1. Get the HDT Library 2. Using the Java Command Line tools 3. Generating and Searching HDT files programmatically from Java 4. Compiling the Java Library / Tools |
Acknowledgements: If you use our tools in your research, please acknowledge them by citing the following papers: show
1. Get the HDT Library
The HDT library is available as a Maven artifact, to use it in your project, just add the following dependency to your pom.xml
:
<dependency> <groupId>org.rdfhdt</groupId> <artifactId>hdt-java-core</artifactId> <version>1.1</version> </dependency>
If you want to use the command line tools, you can download the hdt-java-package that includes the required jars, dependencies and some launcher scripts.
The code of the library is open source, distributed under the LGPL license on our HDT-java Google Code Project.
2. Using the Java Command Line Tools
Once you have downloaded the binary distribution, you can use the command line line tools to convert/browse HDT files. You can use the convenient launch scripts (*.sh or *.bat depending on your OS) to execute them. These are the typical operations that you’d probably want to perform:
- Convert your RDF Data to the HDT representation.
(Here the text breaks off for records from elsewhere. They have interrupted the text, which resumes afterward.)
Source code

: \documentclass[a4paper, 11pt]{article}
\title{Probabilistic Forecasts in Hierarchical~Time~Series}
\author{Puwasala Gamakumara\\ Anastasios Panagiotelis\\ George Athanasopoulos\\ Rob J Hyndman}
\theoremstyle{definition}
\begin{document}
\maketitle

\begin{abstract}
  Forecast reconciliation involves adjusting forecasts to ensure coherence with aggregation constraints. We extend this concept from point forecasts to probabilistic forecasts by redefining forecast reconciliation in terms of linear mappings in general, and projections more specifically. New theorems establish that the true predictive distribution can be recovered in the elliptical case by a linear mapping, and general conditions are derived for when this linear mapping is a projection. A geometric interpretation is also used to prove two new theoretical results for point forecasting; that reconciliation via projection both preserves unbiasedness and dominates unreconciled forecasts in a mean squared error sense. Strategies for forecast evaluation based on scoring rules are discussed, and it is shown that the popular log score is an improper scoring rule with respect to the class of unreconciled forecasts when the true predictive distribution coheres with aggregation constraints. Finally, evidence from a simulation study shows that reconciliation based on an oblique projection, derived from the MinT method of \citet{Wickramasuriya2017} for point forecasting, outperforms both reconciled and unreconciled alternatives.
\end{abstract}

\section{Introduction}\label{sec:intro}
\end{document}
You might need to increase the memory (The
-Xmx1G
option) inside thebin/java.env
script to generate very big files, since this process is memory-intensive. Please note that the tool accepts input files compressed with GZIP (E.g..nt.gz
). To convert it, just do:
$ bin/rdf2hdt.sh data/test.nt data/test.hdt
- Convert an HDT to another serialization format, such as NTriples:
$ bin/hdt2rdf.sh data/test.hdt data/test.hdtexport.nt
- Open a terminal to search triple patterns within an HDT file:
$ bin/hdtSearch.sh data/test.hdt >> ? ? ? http://example.org/uri3 http://example.org/predicate3 http://example.org/uri4 http://example.org/uri3 http://example.org/predicate3 http://example.org/uri5 http://example.org/uri4 http://example.org/predicate4 http://example.org/uri5 http://example.org/uri1 http://example.org/predicate1 "literal1" http://example.org/uri1 http://example.org/predicate1 "literalA" http://example.org/uri1 http://example.org/predicate1 "literalB" http://example.org/uri1 http://example.org/predicate1 "literalC" http://example.org/uri1 http://example.org/predicate2 http://example.org/uri3 http://example.org/uri1 http://example.org/predicate2 http://example.org/uriA3 http://example.org/uri2 http://example.org/predicate1 "literal1" 9 results shown. >> http://example.org/uri3 ? ? http://example.org/uri3 http://example.org/predicate3 http://example.org/uri4 http://example.org/uri3 http://example.org/predicate3 http://example.org/uri5 2 results shown. >> exit
- Extract the Header of an HDT file:
$ bin/hdtInfo.sh data/test.hdt > header.nt
3. Generating and Searching HDT files programmatically from Java
- Generating an HDT File (available at
examples/ExampleGenerate.java
):
public class ExampleGenerate { public static void main(String[] args) throws Exception { // Configuration variables String baseURI = "http://example.com/mydataset"; String rdfInput = "/path/to/dataset.nt"; String inputType = "ntriples"; String hdtOutput = "/path/to/dataset.hdt"; // Create HDT from RDF file HDT hdt = HDTManager.generateHDT( rdfInput, // Input RDF File baseURI, // Base URI RDFNotation.parse(inputType), // Input Type new HDTSpecification(), // HDT Options null // Progress Listener ); // OPTIONAL: Add additional domain-specific properties to the header: //Header header = hdt.getHeader(); //header.insert("myResource1", "property" , "value"); // Save generated HDT to a file hdt.saveToHDT(hdtOutput, null); // IMPORTANT: Close hdt when no longer needed hdt.close(); } }
- Searching Triple Patterns inside an HDT File (available at
examples/ExampleSearch.java
):
// Load an HDT and perform a search. (examples/ExampleSearch.java) public static void main(String[] args) throws Exception { // Load HDT file. // NOTE: Use loadIndexedHDT() for ?P?, ?PO or ??O queries HDT hdt = HDTManager.loadHDT("data/example.hdt", null); // Search pattern: Empty string means "any" IteratorTripleString it = hdt.search("", "", ""); while(it.hasNext()) { TripleString ts = it.next(); System.out.println(ts); } // IMPORTANT: Close hdt when no longer needed hdt.close(); }
You can also use HDTManager.mapHDT()
and HDTManager.mapIndexedHDT()
to map the file instead of loading everything into main memory. The main advantage is that it requires much less memory, as it loads the data from disk on-demand, and therefore allows loading files even bigger than the machine’s main memory. It also allows the Operating System to keep the fragments cached even after closing the application. This results in faster initial loading time, and even allows several processes to access the same HDT file without having multiple copies in memory. The disadvantage is that searches can be slower, especially the first ones and/or when the system does not have much free memory to cache the read blocks.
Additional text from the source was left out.